In addition to integrating ntop’s network flow monitoring, we also told you at Checkmk Conference #6 about the new integration with Prometheus, an open source software that is often used to monitor fast-moving container environments. As Checkmk can already monitor containers as well as Kubernetes, the obvious question is: why do we integrate Prometheus?
If a DevOps team relies on Prometheus in a company, while the IT operations team use Checkmk, the exchange of information between the two groups concerning problems is difficult – as Wontek Hong explained in his lecture at the Checkmk Conference #6. With the integration of Prometheus, we want to use Checkmk to close the gap between IT operations teams and DevOps teams. In future, it will be possible for both teams to share information, and thus have the same level of knowledge to aid in problem solving.

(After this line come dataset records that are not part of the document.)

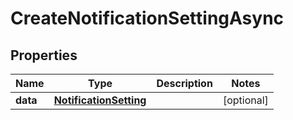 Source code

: 

# CreateNotificationSettingAsync


## Properties

Name | Type | Description | Notes
------------ | ------------- | ------------- | -------------
**data** | [**NotificationSetting**](NotificationSetting.md) |  |  [optional]



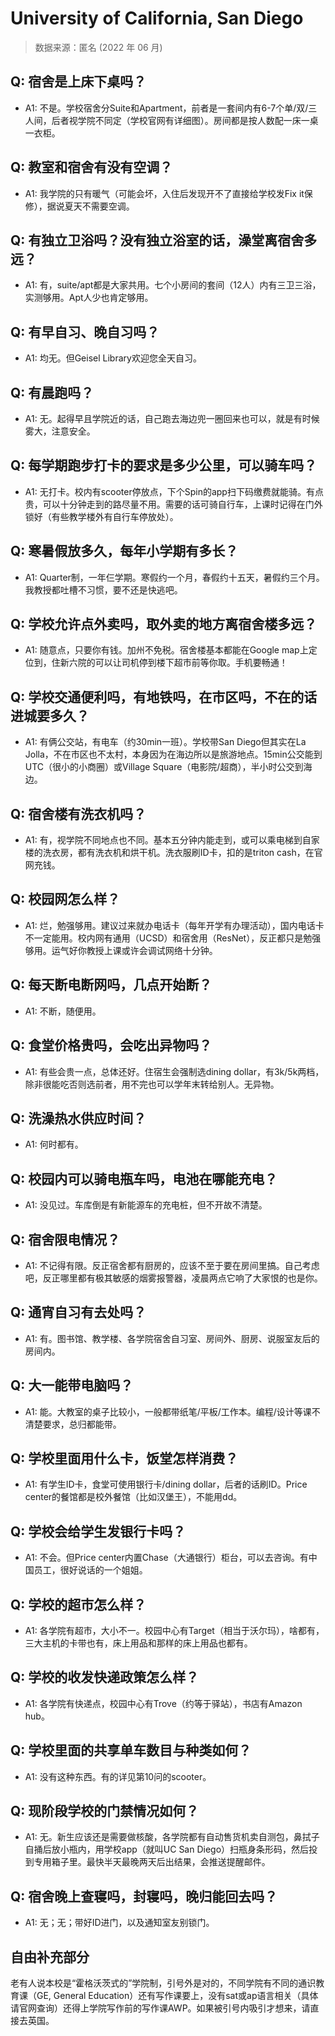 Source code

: # University of California, San Diego

> 数据来源：匿名 (2022 年 06 月)

## Q: 宿舍是上床下桌吗？

- A1: 不是。学校宿舍分Suite和Apartment，前者是一套间内有6-7个单/双/三人间，后者视学院不同定（学校官网有详细图）。房间都是按人数配一床一桌一衣柜。

## Q: 教室和宿舍有没有空调？

- A1: 我学院的只有暖气（可能会坏，入住后发现开不了直接给学校发Fix it保修），据说夏天不需要空调。

## Q: 有独立卫浴吗？没有独立浴室的话，澡堂离宿舍多远？

- A1: 有，suite/apt都是大家共用。七个小房间的套间（12人）内有三卫三浴，实测够用。Apt人少也肯定够用。

## Q: 有早自习、晚自习吗？

- A1: 均无。但Geisel Library欢迎您全天自习。

## Q: 有晨跑吗？

- A1: 无。起得早且学院近的话，自己跑去海边兜一圈回来也可以，就是有时候雾大，注意安全。

## Q: 每学期跑步打卡的要求是多少公里，可以骑车吗？

- A1: 无打卡。校内有scooter停放点，下个Spin的app扫下码缴费就能骑。有点贵，可以十分钟走到的路尽量不用。需要的话可骑自行车，上课时记得在门外锁好（有些教学楼外有自行车停放处）。

## Q: 寒暑假放多久，每年小学期有多长？

- A1: Quarter制，一年仨学期。寒假约一个月，春假约十五天，暑假约三个月。我教授都吐槽不习惯，要不还是快逃吧。

## Q: 学校允许点外卖吗，取外卖的地方离宿舍楼多远？

- A1: 随意点，只要你有钱。加州不免税。宿舍楼基本都能在Google map上定位到，住新六院的可以让司机停到楼下超市前等你取。手机要畅通！

## Q: 学校交通便利吗，有地铁吗，在市区吗，不在的话进城要多久？

- A1: 有俩公交站，有电车（约30min一班）。学校带San Diego但其实在La Jolla，不在市区也不太村，本身因为在海边所以是旅游地点。15min公交能到UTC（很小的小商圈）或Village Square（电影院/超商），半小时公交到海边。

## Q: 宿舍楼有洗衣机吗？

- A1: 有，视学院不同地点也不同。基本五分钟内能走到，或可以乘电梯到自家楼的洗衣房，都有洗衣机和烘干机。洗衣服刷ID卡，扣的是triton cash，在官网充钱。

## Q: 校园网怎么样？

- A1: 烂，勉强够用。建议过来就办电话卡（每年开学有办理活动），国内电话卡不一定能用。校内网有通用（UCSD）和宿舍用（ResNet），反正都只是勉强够用。运气好你教授上课或许会调试网络十分钟。

## Q: 每天断电断网吗，几点开始断？

- A1: 不断，随便用。

## Q: 食堂价格贵吗，会吃出异物吗？

- A1: 有些会贵一点，总体还好。住宿生会强制选dining dollar，有3k/5k两档，除非很能吃否则选前者，用不完也可以学年末转给别人。无异物。

## Q: 洗澡热水供应时间？

- A1: 何时都有。

## Q: 校园内可以骑电瓶车吗，电池在哪能充电？

- A1: 没见过。车库倒是有新能源车的充电桩，但不开故不清楚。

## Q: 宿舍限电情况？

- A1: 不记得有限。反正宿舍都有厨房的，应该不至于要在房间里搞。自己考虑吧，反正哪里都有极其敏感的烟雾报警器，凌晨两点它响了大家恨的也是你。

## Q: 通宵自习有去处吗？

- A1: 有。图书馆、教学楼、各学院宿舍自习室、房间外、厨房、说服室友后的房间内。

## Q: 大一能带电脑吗？

- A1: 能。大教室的桌子比较小，一般都带纸笔/平板/工作本。编程/设计等课不清楚要求，总归都能带。

## Q: 学校里面用什么卡，饭堂怎样消费？

- A1: 有学生ID卡，食堂可使用银行卡/dining dollar，后者的话刷ID。Price center的餐馆都是校外餐馆（比如汉堡王），不能用dd。

## Q: 学校会给学生发银行卡吗？

- A1: 不会。但Price center内置Chase（大通银行）柜台，可以去咨询。有中国员工，很好说话的一个姐姐。

## Q: 学校的超市怎么样？

- A1: 各学院有超市，大小不一。校园中心有Target（相当于沃尔玛），啥都有，三大主机的卡带也有，床上用品和那样的床上用品也都有。

## Q: 学校的收发快递政策怎么样？

- A1: 各学院有快递点，校园中心有Trove（约等于驿站），书店有Amazon hub。

## Q: 学校里面的共享单车数目与种类如何？

- A1: 没有这种东西。有的详见第10问的scooter。

## Q: 现阶段学校的门禁情况如何？

- A1: 无。新生应该还是需要做核酸，各学院都有自动售货机卖自测包，鼻拭子自捅后放小瓶内，用学校app（就叫UC San Diego）扫瓶身条形码，然后投到专用箱子里。最快半天最晚两天后出结果，会推送提醒邮件。

## Q: 宿舍晚上查寝吗，封寝吗，晚归能回去吗？

- A1: 无；无；带好ID进门，以及通知室友别锁门。

## 自由补充部分

老有人说本校是“霍格沃茨式的”学院制，引号外是对的，不同学院有不同的通识教育课（GE, General Education）还有写作课要上，没有sat或ap语言相关（具体请官网查询）还得上学院写作前的写作课AWP。如果被引号内吸引才想来，请直接去英国。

Wontek initially gave the audience a brief overview of the functionality and logic of Prometheus. Since the software records real-time metrics in a time series database, which it retrieves using an HTTP pull model, Prometheus enables very flexible monitoring. This also means that the software is very metric-based and depends on collecting as many metrics as possible.
So-called exporters help to export the existing metrics from the various systems to the database as Prometheus metrics – such as a Redis exporter for Redis metrics. The Prometheus team currently supports 13 of the 161 exporters presently available. With its own query language PromQL it provides a powerful, yet complex tool to analyze the data.
Through this integration, Checkmk combines the flexibility of Prometheus with its own context-based monitoring. The integration is based on a special agent running on the Checkmk instance. On the one hand, exporter metrics can be transferred to Checkmk and displayed there in Checkmk’s host/services scheme. These services can be then used for alerting with the powerful notification system of Checkmk. At the beginning, Checkmk supports the three most popular exporters.
On the other hand, a user can send PromQL queries from Checkmk. The Special Agent then processes the response from Prometheus and transfers it to Checkmk monitoring. In contrast to the exporters, the user cannot set threshold values with Checkmk for his own PromQL queries. In a short demonstration, Wontek gave an initial insight into the possibilities of the integration of Prometheus into Checkmk.
With the integration of Prometheus in Checkmk, tribe29 is taking an important step towards an uniform monitoring. Dynamic container environments are already an important part of the IT environment in companies.